(Plain-text document sources)
·····

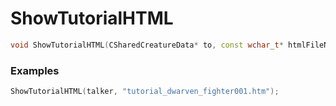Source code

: # ShowTutorialHTML
```cpp - C++
void ShowTutorialHTML(CSharedCreatureData* to, const wchar_t* htmlFileName);
```

### Examples
```cpp - C++
ShowTutorialHTML(talker, "tutorial_dwarven_fighter001.htm");
```
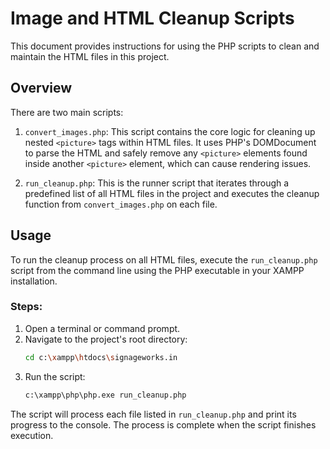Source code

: # Image and HTML Cleanup Scripts

This document provides instructions for using the PHP scripts to clean and maintain the HTML files in this project.

## Overview

There are two main scripts:

1.  `convert_images.php`: This script contains the core logic for cleaning up nested `<picture>` tags within HTML files. It uses PHP's DOMDocument to parse the HTML and safely remove any `<picture>` elements found inside another `<picture>` element, which can cause rendering issues.

2.  `run_cleanup.php`: This is the runner script that iterates through a predefined list of all HTML files in the project and executes the cleanup function from `convert_images.php` on each file.

## Usage

To run the cleanup process on all HTML files, execute the `run_cleanup.php` script from the command line using the PHP executable in your XAMPP installation.

### Steps:

1.  Open a terminal or command prompt.
2.  Navigate to the project's root directory:
    ```sh
    cd c:\xampp\htdocs\signageworks.in
    ```
3.  Run the script:
    ```sh
    c:\xampp\php\php.exe run_cleanup.php
    ```

The script will process each file listed in `run_cleanup.php` and print its progress to the console. The process is complete when the script finishes execution.
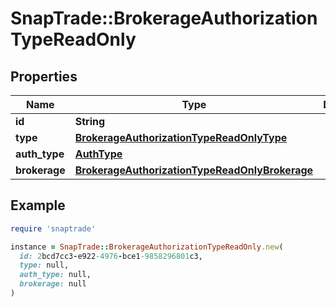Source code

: # SnapTrade::BrokerageAuthorizationTypeReadOnly

## Properties

| Name | Type | Description | Notes |
| ---- | ---- | ----------- | ----- |
| **id** | **String** |  | [optional] |
| **type** | [**BrokerageAuthorizationTypeReadOnlyType**](BrokerageAuthorizationTypeReadOnlyType.md) |  | [optional] |
| **auth_type** | [**AuthType**](AuthType.md) |  | [optional] |
| **brokerage** | [**BrokerageAuthorizationTypeReadOnlyBrokerage**](BrokerageAuthorizationTypeReadOnlyBrokerage.md) |  | [optional] |

## Example

```ruby
require 'snaptrade'

instance = SnapTrade::BrokerageAuthorizationTypeReadOnly.new(
  id: 2bcd7cc3-e922-4976-bce1-9858296801c3,
  type: null,
  auth_type: null,
  brokerage: null
)
```


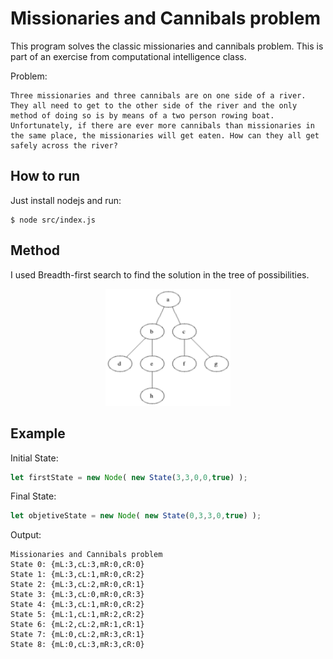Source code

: # Missionaries and Cannibals problem

This program solves the classic missionaries and cannibals problem. This is part of an exercise from computational intelligence class.

Problem: 

```
Three missionaries and three cannibals are on one side of a river. They all need to get to the other side of the river and the only method of doing so is by means of a two person rowing boat. Unfortunately, if there are ever more cannibals than missionaries in the same place, the missionaries will get eaten. How can they all get safely across the river?
```

## How to run

Just install nodejs and run:

```
$ node src/index.js
```

## Method

I used Breadth-first search to find the solution in the tree of possibilities.

<p align="center">
	<a href="">
		<img alt="bfs" src="./Animated_BFS.gif" width="200px">
	</a>
</p>

## Example

Initial State: 

```javascript
let firstState = new Node( new State(3,3,0,0,true) );
```

Final State: 

```javascript
let objetiveState = new Node( new State(0,3,3,0,true) );
```

Output:
```
Missionaries and Cannibals problem
State 0: {mL:3,cL:3,mR:0,cR:0}
State 1: {mL:3,cL:1,mR:0,cR:2}
State 2: {mL:3,cL:2,mR:0,cR:1}
State 3: {mL:3,cL:0,mR:0,cR:3}
State 4: {mL:3,cL:1,mR:0,cR:2}
State 5: {mL:1,cL:1,mR:2,cR:2}
State 6: {mL:2,cL:2,mR:1,cR:1}
State 7: {mL:0,cL:2,mR:3,cR:1}
State 8: {mL:0,cL:3,mR:3,cR:0}
```
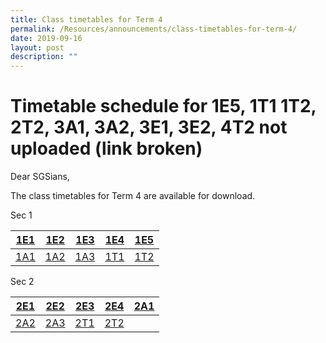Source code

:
 ```yaml
---
title: Class timetables for Term 4
permalink: /Resources/announcements/class-timetables-for-term-4/
date: 2019-09-16
layout: post
description: ""
---
```

# Timetable schedule for 1E5, 1T1 1T2, 2T2, 3A1, 3A2, 3E1, 3E2, 4T2 not uploaded (link broken)

Dear SGSians,

The class timetables for Term 4 are available for download.

Sec 1
<table>
<thead>
  <tr>
    <th><a href="https://www.sgs.edu.sg/wp-content/uploads/2019/09/Class-timetables-for-Term-4-1E2.pdf">1E1</a></th>
    <th><a href="https://www.sgs.edu.sg/wp-content/uploads/2019/06/1E2.pdf">1E2</a></th>
    <th><a href="https://www.sgs.edu.sg/wp-content/uploads/2019/09/Class-timetables-for-Term-4-1E3.pdf">1E3</a></th>
    <th><a href="https://www.sgs.edu.sg/wp-content/uploads/2019/09/Class-timetables-for-Term-4-1E4.pdf">1E4</a></th>
    <th><a href="https://www.sgs.edu.sg/wp-content/uploads/2019/09/Class-timetables-for-Term-4-1E5.pdf">1E5</a></th>
  </tr>
</thead>
<tbody>
  <tr>
    <td><a href="https://www.sgs.edu.sg/wp-content/uploads/2019/09/Class-timetables-for-Term-4-1A1.pdf">1A1</a></td>
    <td><a href="https://www.sgs.edu.sg/wp-content/uploads/2019/09/Class-timetables-for-Term-4-1A2.pdf">1A2</a></td>
    <td><a href="https://www.sgs.edu.sg/wp-content/uploads/2019/09/Class-timetables-for-Term-4-1A3.pdf">1A3</a></td>
    <td><a href="https://www.sgs.edu.sg/wp-content/uploads/2019/09/Class-timetables-for-Term-4-1T1.pdf">1T1</a></td>
    <td><a href="https://www.sgs.edu.sg/wp-content/uploads/2019/09/Class-timetables-for-Term-4-1T2.pdf">1T2</a></td>
  </tr>
</tbody>
</table>

Sec 2

<table>
<thead>
  <tr>
    <th><a href="https://www.sgs.edu.sg/wp-content/uploads/2019/09/Class-timetables-for-Term-4-2E1.pdf">2E1</a></th>
    <th><a href="https://www.sgs.edu.sg/wp-content/uploads/2019/09/Class-timetables-for-Term-4-2E2.pdf">2E2</a></th>
    <th><a href="https://www.sgs.edu.sg/wp-content/uploads/2019/09/Class-timetables-for-Term-4-2E3.pdf">2E3</a></th>
    <th><a href="https://www.sgs.edu.sg/wp-content/uploads/2019/09/Class-timetables-for-Term-4-2E4.pdf">2E4</a></th>
    <th><a href="https://www.sgs.edu.sg/wp-content/uploads/2019/09/Class-timetables-for-Term-4-2A1.pdf">2A1</a></th>
  </tr>
</thead>
<tbody>
  <tr>
    <td><a href="https://www.sgs.edu.sg/wp-content/uploads/2019/09/Class-timetables-for-Term-4-2A2.pdf">2A2</a></td>
    <td><a href="https://www.sgs.edu.sg/wp-content/uploads/2019/09/Class-timetables-for-Term-4-2A3.pdf">2A3</a></td>
    <td><a href="https://www.sgs.edu.sg/wp-content/uploads/2019/09/Class-timetables-for-Term-4-2T1.pdf">2T1</a></td>
    <td><a href="https://www.sgs.edu.sg/wp-content/uploads/2019/09/Class-timetables-for-Term-4-2T2.pdf">2T2</a></td>
    <td></td>
  </tr>
</tbody>
</table>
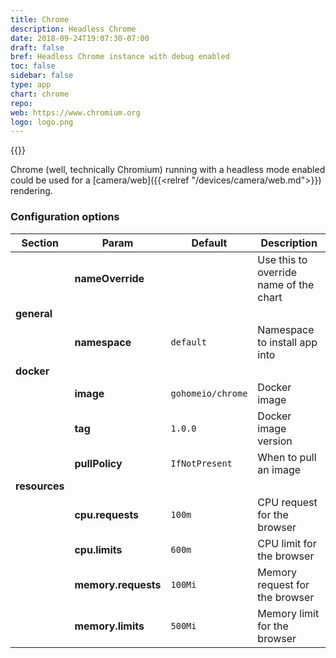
 ```yaml
---
title: Chrome
description: Headless Chrome
date: 2018-09-24T19:07:30-07:00
draft: false
bref: Headless Chrome instance with debug enabled
toc: false
sidebar: false
type: app
chart: chrome
repo: 
web: https://www.chromium.org
logo: logo.png
---
```

{{<app>}}

Chrome (well, technically Chromium) running with a headless mode enabled could be used for a [camera/web]({{<relref "/devices/camera/web.md">}}) rendering.

### Configuration options

| Section | Param | Default | Description |
|---------|-------|---------|-------------|
|| **nameOverride** || Use this to override name of the chart |
| **general** |
|| **namespace** | `default` | Namespace to install app into |
| **docker** |
|| **image** | `gohomeio/chrome` | Docker image |
|| **tag** | `1.0.0` | Docker image version |
|| **pullPolicy** | `IfNotPresent` | When to pull an image | 
| **resources** | 
|| **cpu.requests** | `100m` | CPU request for the browser | 
|| **cpu.limits** | `600m` | CPU limit for the browser | 
|| **memory.requests** | `100Mi` | Memory request for the browser | 
|| **memory.limits** | `500Mi` | Memory limit for the browser |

·····

Exercise objective: A complete answer lists each line of the data that holds the word "limits".

Completed exercise:
|| **cpu.limits** | `600m` | CPU limit for the browser | 
|| **memory.limits** | `500Mi` | Memory limit for the browser |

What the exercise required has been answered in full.